Bose-Einstein correlation functions with Coulomb effects can be calculated self-consistently for non-spherical sources.

A machine-rendered reading of the paper's core claim, the machinery that carries it, and where it could break.

The paper extends an earlier method for computing Bose-Einstein correlation functions that include Coulomb final-state interactions from spherical to non-spherical source shapes. It checks the accuracy of the spherical approximations used previously when the source is allowed to have asymmetry. A software package is introduced that performs the full three-dimensional calculation. This matters for high-energy physics because increasingly precise experimental data on particle correlations in heavy-ion collisions require theoretical models that do not force spherical symmetry on the emitting source.

Core claim

The authors show that their previous approach to including the Coulomb interaction in the correlation function can be generalized in a self-consistent manner to non-spherical Levy source distributions, allowing reliable computation of three-dimensional correlation functions without introducing new uncontrolled approximations or fitted parameters.

What carries the argument

Self-consistent extension of the Coulomb wave function integration over non-spherical source functions using Levy-stable distributions.

If this is right

  • The previously used spherical symmetry approximations can be validated or corrected for non-spherical cases.
  • Fully three-dimensional correlation functions including Coulomb effects are now computable.
  • The generalization requires no additional fitted parameters beyond those in the spherical case.
  • Direct comparison with experimental three-dimensional data becomes feasible without symmetry assumptions.

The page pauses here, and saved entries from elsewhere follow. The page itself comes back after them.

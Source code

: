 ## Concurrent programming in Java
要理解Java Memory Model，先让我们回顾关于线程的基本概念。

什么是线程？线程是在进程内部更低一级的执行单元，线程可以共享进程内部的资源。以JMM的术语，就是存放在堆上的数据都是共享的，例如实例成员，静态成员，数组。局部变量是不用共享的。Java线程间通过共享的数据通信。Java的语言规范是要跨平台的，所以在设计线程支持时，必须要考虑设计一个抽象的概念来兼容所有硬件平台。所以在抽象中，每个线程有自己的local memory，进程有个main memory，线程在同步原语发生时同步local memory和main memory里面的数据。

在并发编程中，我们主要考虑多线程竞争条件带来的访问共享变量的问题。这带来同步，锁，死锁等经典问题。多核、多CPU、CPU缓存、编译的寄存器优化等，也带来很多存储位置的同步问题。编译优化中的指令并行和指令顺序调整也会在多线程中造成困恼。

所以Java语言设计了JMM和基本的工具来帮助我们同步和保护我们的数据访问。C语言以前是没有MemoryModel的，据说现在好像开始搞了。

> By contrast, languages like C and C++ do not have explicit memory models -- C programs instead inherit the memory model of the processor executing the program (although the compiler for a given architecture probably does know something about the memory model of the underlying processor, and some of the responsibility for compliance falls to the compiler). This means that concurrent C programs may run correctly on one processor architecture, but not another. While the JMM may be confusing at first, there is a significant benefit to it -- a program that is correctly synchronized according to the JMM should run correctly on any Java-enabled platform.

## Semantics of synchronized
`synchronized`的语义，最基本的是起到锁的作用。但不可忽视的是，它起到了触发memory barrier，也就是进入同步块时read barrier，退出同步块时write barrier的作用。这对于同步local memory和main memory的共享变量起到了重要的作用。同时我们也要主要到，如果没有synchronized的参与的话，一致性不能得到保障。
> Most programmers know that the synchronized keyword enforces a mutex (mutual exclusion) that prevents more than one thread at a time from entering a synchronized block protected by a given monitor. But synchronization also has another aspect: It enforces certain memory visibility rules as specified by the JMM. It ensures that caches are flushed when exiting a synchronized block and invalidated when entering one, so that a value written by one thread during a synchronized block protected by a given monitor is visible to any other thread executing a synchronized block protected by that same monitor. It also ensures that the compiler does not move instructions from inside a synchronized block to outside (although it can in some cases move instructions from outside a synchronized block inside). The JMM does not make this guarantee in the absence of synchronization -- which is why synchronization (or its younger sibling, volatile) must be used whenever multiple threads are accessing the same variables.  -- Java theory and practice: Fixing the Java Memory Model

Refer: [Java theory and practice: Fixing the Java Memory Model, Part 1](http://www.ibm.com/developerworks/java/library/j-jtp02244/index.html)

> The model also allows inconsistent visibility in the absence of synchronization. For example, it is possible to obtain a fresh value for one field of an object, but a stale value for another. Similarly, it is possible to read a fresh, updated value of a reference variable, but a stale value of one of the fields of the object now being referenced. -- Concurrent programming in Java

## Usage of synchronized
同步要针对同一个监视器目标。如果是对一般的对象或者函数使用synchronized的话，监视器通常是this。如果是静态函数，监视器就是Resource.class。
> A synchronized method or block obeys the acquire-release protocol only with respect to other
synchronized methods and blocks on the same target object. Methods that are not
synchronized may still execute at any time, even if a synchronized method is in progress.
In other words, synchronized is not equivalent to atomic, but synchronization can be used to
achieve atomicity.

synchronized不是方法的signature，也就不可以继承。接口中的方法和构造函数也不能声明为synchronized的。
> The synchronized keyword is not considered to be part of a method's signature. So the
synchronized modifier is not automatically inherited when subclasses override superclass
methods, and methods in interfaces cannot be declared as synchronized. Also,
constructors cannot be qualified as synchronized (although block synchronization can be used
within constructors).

Where Pith is reading between the lines

These are editorial extensions of the paper, not claims the author makes directly.

  • Analyses of non-central heavy-ion collisions could yield more accurate source geometry parameters.
  • The method might extend to other final-state interactions like strong forces in a similar self-consistent way.
  • Users of the software package can test the impact of source shape on extracted femtoscopic radii.

Load-bearing premise

That the mathematical structure used for spherical sources carries over directly to non-spherical ones without creating inconsistencies in the Coulomb treatment.

What would settle it

Computing the correlation function for a strongly elongated source both with the new method and with an independent numerical integration would show disagreement if the self-consistency fails.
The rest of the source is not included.